Das Europäische Parlament will in der kommenden Woche die Ratifizierung des Handels- und Partnerschaftsabkommens mit dem Vereinigten Königreich abschließen, obwohl London in Nordirland immer noch gegen das Austrittsabkommen verstößt. Das haben die Vorsitzenden der Fraktionen am Donnerstag entgegen bisheriger Drohungen entschieden, indem sie die Abstimmung über das Abkommen auf die Tagesordnung der nächsten Plenarwoche setzten. Der Vorsitzende des Handelsausschusses Bernd Lange äußerte dazu auf Twitter, man habe sich die Entscheidung „nicht leicht gemacht“. Die Verhandlungen zu Zollkontrollen in Nordirland, die London einseitig ausgesetzt hat, seien „auf Spur“, eine Lösung sei „in Sicht“, behauptete der SPD-Politiker. Das Vereinigte Königreich wolle „keine unilateralen Maßnahmen mehr ergreifen“.
Dafür gibt es bisher allerdings keine Zusage aus London. Verhandlungsführer beider Seiten hatten vorige Woche zwar „technische“ Annäherungen erzielt, aber keinen politischen Durchbruch. Am Dienstag hatte Premierminister Boris Johnson sogar damit gedroht, das Protokoll zu Nordirland ganz auszusetzen, sollte die EU weiter „dogmatisch“ sein. Die Kommission hat wegen der einseitigen Schritte der britischen Regierung ein Vertragsverletzungsverfahren eingeleitet. Die Fraktionsvorsitzenden im Europäischen Parlament hatten im Dezember erklärt, sie würden einer Ratifizierung nur zustimmen, wenn London die Bestimmungen des Austrittsabkommens „vollständig umsetzt“.
Der EVP-Fraktionsvorsitzende Manfred Weber von der CSU hatte diese Position vor einer Woche im Gespräch mit der F.A.Z. bekräftigt, andere Fraktionen äußerten sich ähnlich. Am Donnerstag war jedoch keine Fraktion mehr bereit, die Abstimmung zu blockieren. Damit wäre das Risiko eines „harten Brexits“ verbunden gewesen, weil das Abkommen bislang nur vorläufig angewendet wird und dies bis Ende April begrenzt war. London sei zu einer weiteren Verlängerung der Frist nicht bereit gewesen, hieß es erläuternd aus mehreren Fraktionen. Er hätte dem Parlament die Schuld dafür zuschieben können.
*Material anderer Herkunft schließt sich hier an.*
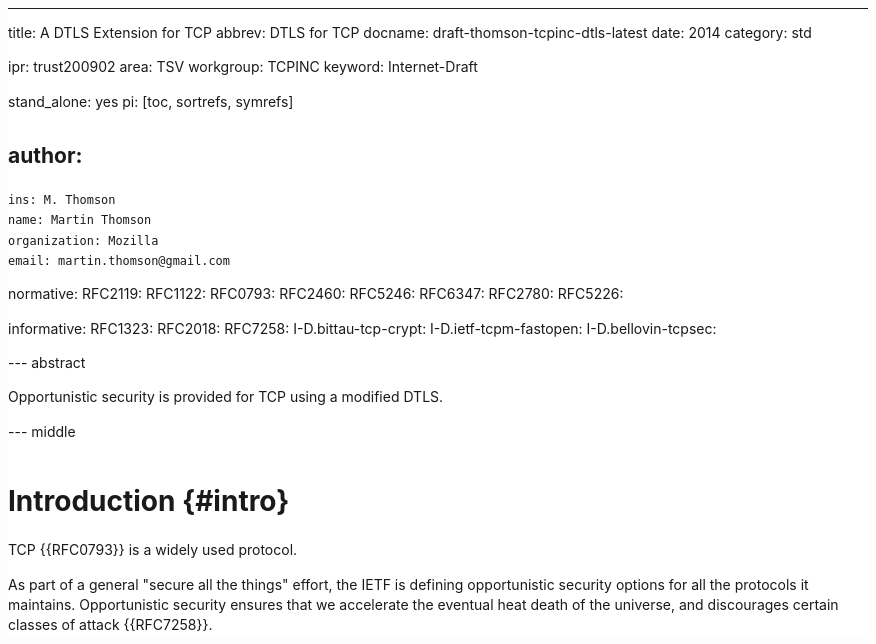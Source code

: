 ---
title: A DTLS Extension for TCP
abbrev: DTLS for TCP
docname: draft-thomson-tcpinc-dtls-latest
date: 2014
category: std

ipr: trust200902
area: TSV
workgroup: TCPINC
keyword: Internet-Draft

stand_alone: yes
pi: [toc, sortrefs, symrefs]

author:
 -
    ins: M. Thomson
    name: Martin Thomson
    organization: Mozilla
    email: martin.thomson@gmail.com

normative:
  RFC2119:
  RFC1122:
  RFC0793:
  RFC2460:
  RFC5246:
  RFC6347:
  RFC2780:
  RFC5226:

informative:
  RFC1323:
  RFC2018:
  RFC7258:
  I-D.bittau-tcp-crypt:
  I-D.ietf-tcpm-fastopen:
  I-D.bellovin-tcpsec:


--- abstract

Opportunistic security is provided for TCP using a modified DTLS.


--- middle


# Introduction {#intro}

TCP {{RFC0793}} is a widely used protocol.

As part of a general "secure all the things" effort, the IETF is defining
opportunistic security options for all the protocols it maintains.
Opportunistic security ensures that we accelerate the eventual heat death of the
universe, and discourages certain classes of attack {{RFC7258}}.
Davor hatten Kommission und Rat freilich schon länger gewarnt; auch die irische Regierung drang auf eine Ratifizierung. Beide Institutionen argumentierten, dies werde die EU-Position sogar stärken, weil man dann den im Abkommen vorgesehenen Streitschlichtungsmechanismus auslösen könne. Die Fraktionen schwenkten nun auf diese Linie ein.
Die Kommission habe versprochen, „die rechtlichen Instrumente des Abkommens zu mobilisieren, um eine vollständige Umsetzung des Abkommens zu gewährleisten“, sagte Weber am Donnerstag der F.A.Z. Allerdings dürfte sich ein solches Verfahren über viele Monate hinziehen; am Ende könnte die EU, falls sie Recht bekommt, den britischen Marktzugang einschränken. Weber verwies außerdem darauf, dass man dem irischen Wunsch folge, „den Bürgern und Unternehmen in dieser schwierigen wirtschaftlichen Situation Rechtssicherheit zu geben“.
„Ernste Bedrohung der Integrität des Binnenmarkts“
Am nächsten Dienstag wird mit einer breiten Zustimmung des Europäischen Parlaments gerechnet, wie schon zuvor in den federführenden Ausschüssen. Auch die Grünen wollen erstmals für einen umfassenden EU-Handelsvertrag votieren. Die grüne Vorsitzende des Binnenmarktausschusses Anna Cavazzini begründete dies am Donnerstag mit innovativen Regelungen zu Umwelt- und Sozialstandards. „Das sind große Fortschritte – genau das, was wir immer gefordert haben“, sagte sie. Ihr Missfallen über Nordirland werden die Abgeordneten in einer begleitenden Resolution ausdrücken. Im Entwurf dafür werden die einseitigen Schritte Londons als „ernste Bedrohung der Integrität des Binnenmarkts“ verurteilt. Die Kommission solle das Vertragsverletzungsverfahren „energisch“ vorantreiben, heißt es weiter.